The data:

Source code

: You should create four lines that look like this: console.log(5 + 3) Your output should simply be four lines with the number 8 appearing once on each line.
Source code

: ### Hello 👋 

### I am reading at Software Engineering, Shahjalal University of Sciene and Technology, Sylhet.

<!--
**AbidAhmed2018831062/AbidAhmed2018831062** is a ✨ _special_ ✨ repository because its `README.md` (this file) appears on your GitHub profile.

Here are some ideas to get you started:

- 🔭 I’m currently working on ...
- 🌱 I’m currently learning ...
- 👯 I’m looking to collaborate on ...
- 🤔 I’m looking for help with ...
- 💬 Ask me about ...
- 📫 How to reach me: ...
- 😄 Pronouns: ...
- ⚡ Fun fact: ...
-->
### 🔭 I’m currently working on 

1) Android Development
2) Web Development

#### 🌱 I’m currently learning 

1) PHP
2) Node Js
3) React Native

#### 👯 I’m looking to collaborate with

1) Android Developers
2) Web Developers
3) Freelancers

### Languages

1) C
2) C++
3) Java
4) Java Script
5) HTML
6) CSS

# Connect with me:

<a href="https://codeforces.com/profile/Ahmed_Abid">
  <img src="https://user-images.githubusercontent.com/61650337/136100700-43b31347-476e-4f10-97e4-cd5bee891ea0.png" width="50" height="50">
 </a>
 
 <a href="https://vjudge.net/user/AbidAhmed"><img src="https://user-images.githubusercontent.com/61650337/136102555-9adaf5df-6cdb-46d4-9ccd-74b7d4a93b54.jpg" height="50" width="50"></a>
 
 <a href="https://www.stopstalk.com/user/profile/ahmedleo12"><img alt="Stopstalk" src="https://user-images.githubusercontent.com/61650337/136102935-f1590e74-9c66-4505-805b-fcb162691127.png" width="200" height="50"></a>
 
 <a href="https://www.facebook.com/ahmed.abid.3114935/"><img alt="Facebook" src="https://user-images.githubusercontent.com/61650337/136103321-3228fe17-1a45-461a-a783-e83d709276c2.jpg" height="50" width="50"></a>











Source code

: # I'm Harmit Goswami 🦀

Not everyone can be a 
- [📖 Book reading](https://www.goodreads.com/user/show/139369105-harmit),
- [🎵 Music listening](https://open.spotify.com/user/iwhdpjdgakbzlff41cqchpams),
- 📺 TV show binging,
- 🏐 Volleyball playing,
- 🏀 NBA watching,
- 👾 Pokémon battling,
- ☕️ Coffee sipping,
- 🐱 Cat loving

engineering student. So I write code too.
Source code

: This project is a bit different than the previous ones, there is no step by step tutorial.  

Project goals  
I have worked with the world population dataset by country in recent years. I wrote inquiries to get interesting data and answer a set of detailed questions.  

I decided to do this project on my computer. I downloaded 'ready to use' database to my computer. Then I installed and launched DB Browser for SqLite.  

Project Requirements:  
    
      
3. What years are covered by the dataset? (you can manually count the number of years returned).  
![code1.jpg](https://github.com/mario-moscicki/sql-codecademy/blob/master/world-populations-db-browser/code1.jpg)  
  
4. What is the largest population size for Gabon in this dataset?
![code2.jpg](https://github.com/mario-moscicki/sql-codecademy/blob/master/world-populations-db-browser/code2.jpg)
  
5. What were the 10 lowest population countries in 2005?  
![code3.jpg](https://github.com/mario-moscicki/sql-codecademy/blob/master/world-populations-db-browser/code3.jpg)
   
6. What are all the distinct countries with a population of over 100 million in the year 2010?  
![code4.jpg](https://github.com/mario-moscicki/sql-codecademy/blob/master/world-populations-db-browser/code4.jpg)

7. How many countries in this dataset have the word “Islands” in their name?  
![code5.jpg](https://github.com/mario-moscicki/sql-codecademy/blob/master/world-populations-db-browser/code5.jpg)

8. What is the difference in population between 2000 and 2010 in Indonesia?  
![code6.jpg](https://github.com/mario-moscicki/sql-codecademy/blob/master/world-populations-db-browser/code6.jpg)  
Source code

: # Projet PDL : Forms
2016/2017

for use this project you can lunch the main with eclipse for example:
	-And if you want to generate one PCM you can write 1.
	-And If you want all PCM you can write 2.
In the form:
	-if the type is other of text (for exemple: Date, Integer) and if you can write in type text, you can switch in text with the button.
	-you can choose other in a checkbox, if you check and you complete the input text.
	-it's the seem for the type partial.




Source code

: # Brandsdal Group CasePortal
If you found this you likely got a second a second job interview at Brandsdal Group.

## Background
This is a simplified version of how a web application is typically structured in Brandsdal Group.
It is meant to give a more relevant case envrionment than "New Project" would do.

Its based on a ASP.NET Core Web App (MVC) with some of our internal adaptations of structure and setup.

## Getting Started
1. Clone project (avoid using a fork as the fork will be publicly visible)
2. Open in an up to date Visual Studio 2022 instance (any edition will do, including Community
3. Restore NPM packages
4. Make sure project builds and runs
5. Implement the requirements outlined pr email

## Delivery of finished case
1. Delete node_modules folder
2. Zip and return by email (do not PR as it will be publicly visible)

Task directions: Begin at the line containing "5. Implement the" and reproduce every line through the last one in the records above, exactly.

Task response:
5. Implement the requirements outlined pr email

## Delivery of finished case
1. Delete node_modules folder
2. Zip and return by email (do not PR as it will be publicly visible)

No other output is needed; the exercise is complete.